It was another of those off-Reecer Creek meetings of the Reecer Creek Rod, Gun, Working Dog & Outdoor Think Tank Benevolent Association. The subject on the floor was Mother’s Day and how it might most appropriately be celebrated. Homey Name-Me-And-You-Suffer-A-Long-Lingering-Death pretty much had it worked out.
“Think about it,” he opined. “For some of us, our mothers actually took us out and trained us. For most of us, though, our mothers kept us safe in the outdoors, and we probably never knew it; we figured it was our dads who took care of all that. My pop made sure that my kid sisters and I knew how to safely hike, shoot, camp, make a fire, clean fish, gut a deer, operate the lawnmower and change a tire long before we were teenagers.
“I came home during my second year of college for our family deer hunt, and somehow we ended up leaning against the same tree up in the Naneum eating our lunch stuff. One of my buddies had lost his dad that year, and had all these things he wished he’d said to him. …I sure as hell didn’t want to be him. Anyhow, I couldn’t quite figure out how to say what I had to say, but in the middle of chewing a mouthful of dad’s elk sausage, it just tumbled out of me. I told him I just needed him to know how much I loved him and how every day I was grateful for all he taught us about being wise in the world.
“For a long time, seemed like, he just looked at me. Finally, he said, ‘You’re welcome. It was my job. And I loved it.’ Then he grinned and chuckled. ‘You’re thanking the wrong person, you know. …When you were about four, you were just crazy about being outside, and going fishing, and arguing for your own guns. Your sister was a little over two, your baby sister was about due, and you had been ripping it up outside all day. After you were down, your mother took my hand and explained my future.
“‘She told me that she wanted all of her kids to grow up outside. Safely. She knew that accidents happen, God forbid, but my job was to make sure that you all knew everything you needed to know to be safe in all the places and ways you might grow up in the world. The way she looked at me, I knew she was dead serious. She said that if any of you ever got into trouble because of something you didn’t know about being safe – something I hadn’t seen to you learning – I would never again enjoy some of the most pleasurable things in my life. I think I became a good dad.
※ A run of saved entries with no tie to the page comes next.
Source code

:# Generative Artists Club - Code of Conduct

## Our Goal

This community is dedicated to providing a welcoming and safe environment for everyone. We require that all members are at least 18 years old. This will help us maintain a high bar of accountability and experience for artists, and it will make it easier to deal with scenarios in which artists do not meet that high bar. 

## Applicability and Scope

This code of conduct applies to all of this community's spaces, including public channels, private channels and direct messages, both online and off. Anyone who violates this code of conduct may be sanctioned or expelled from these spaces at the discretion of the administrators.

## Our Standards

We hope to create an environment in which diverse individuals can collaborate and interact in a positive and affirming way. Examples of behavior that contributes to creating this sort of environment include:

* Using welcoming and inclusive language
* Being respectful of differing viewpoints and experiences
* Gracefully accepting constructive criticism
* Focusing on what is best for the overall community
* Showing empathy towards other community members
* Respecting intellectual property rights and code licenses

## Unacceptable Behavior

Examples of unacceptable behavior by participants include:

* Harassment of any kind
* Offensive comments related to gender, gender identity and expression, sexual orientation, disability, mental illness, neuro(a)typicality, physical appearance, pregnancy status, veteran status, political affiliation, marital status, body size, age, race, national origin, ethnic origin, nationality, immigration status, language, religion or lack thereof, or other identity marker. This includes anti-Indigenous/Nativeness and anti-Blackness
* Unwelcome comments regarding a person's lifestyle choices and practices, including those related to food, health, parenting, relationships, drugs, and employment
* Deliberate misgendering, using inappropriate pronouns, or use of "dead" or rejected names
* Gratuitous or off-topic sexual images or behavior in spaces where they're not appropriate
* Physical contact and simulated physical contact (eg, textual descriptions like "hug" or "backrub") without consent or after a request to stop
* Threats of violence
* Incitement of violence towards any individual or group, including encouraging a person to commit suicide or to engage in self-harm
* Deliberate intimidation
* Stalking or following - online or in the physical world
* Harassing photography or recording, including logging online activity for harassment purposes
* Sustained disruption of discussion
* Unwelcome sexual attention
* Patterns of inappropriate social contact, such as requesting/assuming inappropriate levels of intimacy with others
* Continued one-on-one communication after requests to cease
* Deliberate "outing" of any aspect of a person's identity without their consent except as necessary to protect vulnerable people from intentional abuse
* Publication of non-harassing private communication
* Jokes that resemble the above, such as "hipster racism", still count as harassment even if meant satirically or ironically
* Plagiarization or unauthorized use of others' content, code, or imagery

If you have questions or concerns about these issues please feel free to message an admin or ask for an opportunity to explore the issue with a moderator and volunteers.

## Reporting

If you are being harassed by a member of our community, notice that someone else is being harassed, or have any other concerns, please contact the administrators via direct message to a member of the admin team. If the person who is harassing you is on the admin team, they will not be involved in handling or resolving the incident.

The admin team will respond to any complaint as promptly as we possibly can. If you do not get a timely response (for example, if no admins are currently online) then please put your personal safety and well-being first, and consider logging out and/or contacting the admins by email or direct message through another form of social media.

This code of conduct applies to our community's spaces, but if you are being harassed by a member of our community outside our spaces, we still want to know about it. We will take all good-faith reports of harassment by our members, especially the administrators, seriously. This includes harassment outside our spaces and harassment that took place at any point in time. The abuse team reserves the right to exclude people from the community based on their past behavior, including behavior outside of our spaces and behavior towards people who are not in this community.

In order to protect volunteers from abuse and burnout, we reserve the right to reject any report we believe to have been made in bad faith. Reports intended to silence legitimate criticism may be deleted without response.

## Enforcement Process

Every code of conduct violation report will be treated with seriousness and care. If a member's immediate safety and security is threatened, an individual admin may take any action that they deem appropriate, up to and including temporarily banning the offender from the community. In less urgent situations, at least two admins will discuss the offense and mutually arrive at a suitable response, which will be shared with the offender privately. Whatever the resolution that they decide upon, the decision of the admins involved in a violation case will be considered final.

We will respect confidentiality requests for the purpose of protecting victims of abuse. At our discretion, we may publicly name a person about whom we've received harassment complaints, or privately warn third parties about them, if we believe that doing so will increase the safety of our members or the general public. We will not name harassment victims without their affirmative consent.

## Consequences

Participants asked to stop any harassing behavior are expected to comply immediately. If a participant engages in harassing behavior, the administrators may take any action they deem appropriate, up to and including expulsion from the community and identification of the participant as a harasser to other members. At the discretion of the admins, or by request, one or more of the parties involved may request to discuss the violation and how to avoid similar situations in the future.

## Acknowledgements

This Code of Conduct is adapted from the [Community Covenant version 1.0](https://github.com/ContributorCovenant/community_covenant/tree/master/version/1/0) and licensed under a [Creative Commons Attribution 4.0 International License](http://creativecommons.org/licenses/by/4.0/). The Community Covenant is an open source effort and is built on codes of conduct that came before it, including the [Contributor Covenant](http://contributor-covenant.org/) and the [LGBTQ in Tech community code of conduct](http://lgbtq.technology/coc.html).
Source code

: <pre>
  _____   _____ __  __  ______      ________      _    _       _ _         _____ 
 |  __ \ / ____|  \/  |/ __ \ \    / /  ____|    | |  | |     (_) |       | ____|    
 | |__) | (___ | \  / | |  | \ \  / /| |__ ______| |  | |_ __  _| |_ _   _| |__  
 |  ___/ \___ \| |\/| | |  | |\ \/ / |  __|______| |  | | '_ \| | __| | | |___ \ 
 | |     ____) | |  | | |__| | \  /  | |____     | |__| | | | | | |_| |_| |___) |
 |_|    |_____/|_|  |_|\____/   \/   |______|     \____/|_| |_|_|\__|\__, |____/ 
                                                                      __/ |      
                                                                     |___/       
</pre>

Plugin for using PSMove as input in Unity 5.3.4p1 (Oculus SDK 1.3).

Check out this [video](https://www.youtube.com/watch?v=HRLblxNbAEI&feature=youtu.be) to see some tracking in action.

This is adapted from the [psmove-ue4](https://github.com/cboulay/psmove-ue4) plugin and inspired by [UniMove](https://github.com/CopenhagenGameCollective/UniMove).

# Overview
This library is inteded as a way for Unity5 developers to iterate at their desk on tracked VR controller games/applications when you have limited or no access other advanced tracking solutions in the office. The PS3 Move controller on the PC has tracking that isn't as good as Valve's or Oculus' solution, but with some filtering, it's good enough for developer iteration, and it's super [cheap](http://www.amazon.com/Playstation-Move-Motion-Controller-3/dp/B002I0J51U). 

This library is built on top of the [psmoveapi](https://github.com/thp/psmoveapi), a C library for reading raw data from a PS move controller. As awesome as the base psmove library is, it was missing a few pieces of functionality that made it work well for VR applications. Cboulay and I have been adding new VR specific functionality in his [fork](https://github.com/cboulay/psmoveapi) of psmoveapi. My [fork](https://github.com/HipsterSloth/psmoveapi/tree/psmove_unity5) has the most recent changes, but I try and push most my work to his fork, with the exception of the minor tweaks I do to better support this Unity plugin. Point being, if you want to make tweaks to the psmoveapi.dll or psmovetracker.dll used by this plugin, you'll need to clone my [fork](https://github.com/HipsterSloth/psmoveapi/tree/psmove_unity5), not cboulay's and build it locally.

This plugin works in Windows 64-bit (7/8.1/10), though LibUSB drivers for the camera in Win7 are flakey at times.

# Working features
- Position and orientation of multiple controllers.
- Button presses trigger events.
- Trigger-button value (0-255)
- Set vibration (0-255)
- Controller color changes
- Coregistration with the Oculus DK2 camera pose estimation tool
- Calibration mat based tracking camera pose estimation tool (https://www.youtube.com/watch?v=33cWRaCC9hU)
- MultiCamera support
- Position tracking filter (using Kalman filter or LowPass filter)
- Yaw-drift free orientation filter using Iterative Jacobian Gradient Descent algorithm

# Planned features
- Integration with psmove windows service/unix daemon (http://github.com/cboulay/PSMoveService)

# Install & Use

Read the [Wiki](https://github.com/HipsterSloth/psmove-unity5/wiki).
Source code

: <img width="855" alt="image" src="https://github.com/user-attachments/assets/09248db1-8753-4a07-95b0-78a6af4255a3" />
“So then my dad grinned one of his big joyful grins and said, ‘So, you better thank your mother, boy.’ I did, too.”
That story turned our minds. We all started thinking again about how our own mothers supported our needs to be outside, and sparked our desires to fish, hunt, hike and play.
My mother caught one fish in her life. I don’t think she ever shot a firearm, and I know she never went hunting. Still she demonstrated over and over how one honors the life taken for a family’s sustenance. Fish and game was always a gift. It was always a blessing, and always treated that way. When Cousin Ron and I were boys, bringing home fresh-caught trout or wild-picked asparagus, she would smile and remind us all of the sweet healthfulness of such wild foods.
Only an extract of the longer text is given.